In truth I remember little. Worms actually starts things off in a promising manner. Simple backing supporting a song that thrives on its vocal. It's such a simple composition that it really works, all the melody comes from Orton's voice. The song is nonsense, but like most of this disc (14 in 44 mins) it is also short so it doesn't have time to instill any feeling of distaste at the oddities. If this is a sense of things to come then I might actually enjoy this album. I don't have that many shorter songs really, and this type of punchiness - there, formed and gone - is actually a nice thing. Brevity can be welcome.

It is the Saturday before Christmas and I have surprised myself by basically being ready. Yesterday was massively productive and the family commitments only begin on the day itself so I have a couple of days to relax before it hits. On the record, things are breezy and warm, its not really speaking to me the way that Orton did on Trailer Park but it's not bad either. Pleasant background music I guess. Not maintaining a constant rhythm on this project doesn't help with approaching this sort of thing with any consistency. I'm sure that in the past I have binned tunes that were simply "fine" or "nice" like this. I could here, too, but I am not really feeling that decisive today.

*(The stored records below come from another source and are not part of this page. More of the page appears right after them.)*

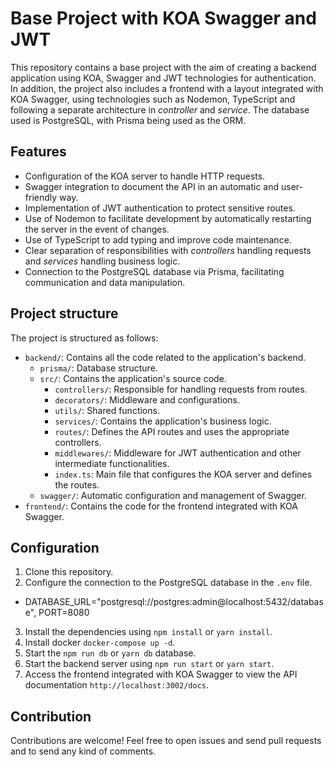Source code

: # Base Project with KOA Swagger and JWT

This repository contains a base project with the aim of creating a backend application using KOA, Swagger and JWT technologies for authentication. In addition, the project also includes a frontend with a layout integrated with KOA Swagger, using technologies such as Nodemon, TypeScript and following a separate architecture in *controller* and *service*. The database used is PostgreSQL, with Prisma being used as the ORM.

## Features

- Configuration of the KOA server to handle HTTP requests.
- Swagger integration to document the API in an automatic and user-friendly way.
- Implementation of JWT authentication to protect sensitive routes.
- Use of Nodemon to facilitate development by automatically restarting the server in the event of changes.
- Use of TypeScript to add typing and improve code maintenance.
- Clear separation of responsibilities with *controllers* handling requests and *services* handling business logic.
- Connection to the PostgreSQL database via Prisma, facilitating communication and data manipulation.

## Project structure

The project is structured as follows:

- `backend/`: Contains all the code related to the application's backend.
  - `prisma/`: Database structure.
  - `src/`: Contains the application's source code.
    - `controllers/`: Responsible for handling requests from routes.
    - `decorators/`: Middleware and configurations.
    - `utils/`: Shared functions.
    - `services/`: Contains the application's business logic.
    - `routes/`: Defines the API routes and uses the appropriate controllers.
    - `middlewares/`: Middleware for JWT authentication and other intermediate functionalities.
    - `index.ts`: Main file that configures the KOA server and defines the routes.
  - `swagger/`: Automatic configuration and management of Swagger.
- `frontend/`: Contains the code for the frontend integrated with KOA Swagger.

## Configuration

1. Clone this repository.
2. Configure the connection to the PostgreSQL database in the `.env` file.
  * DATABASE_URL="postgresql://postgres:admin@localhost:5432/database", PORT=8080
3. Install the dependencies using `npm install` or `yarn install`.
3. Install docker `docker-compose up -d`.
3. Start the `npm run db` or `yarn db` database.
4. Start the backend server using `npm run start` or `yarn start`.
5. Access the frontend integrated with KOA Swagger to view the API documentation `http://localhost:3002/docs`.

## Contribution

Contributions are welcome! Feel free to open issues and send pull requests and to send any kind of comments.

It's true that the music is not giving me much to write about, but that is as likely to be because the tracks are gone before relevant and coherent thoughts are formed. None of the numbers on this album go over 4.30 in length and many are sub-3 minutes. I've reached the title track already and it feels like I have barely started. This song is the first that makes me feel actively indisposed to it. The vocal sounds a little flighty and a bit more broken, and the sparse backing is more fiddly and offputting than supportive. Compared to Worms, which has a similar high level structure, the execution is off.

I find that the goodwill I felt a mere 2 tracks ago fading, the unwillingness to call this bland and cull is suddenly replaced by the opposite urge. I cannot quite place why.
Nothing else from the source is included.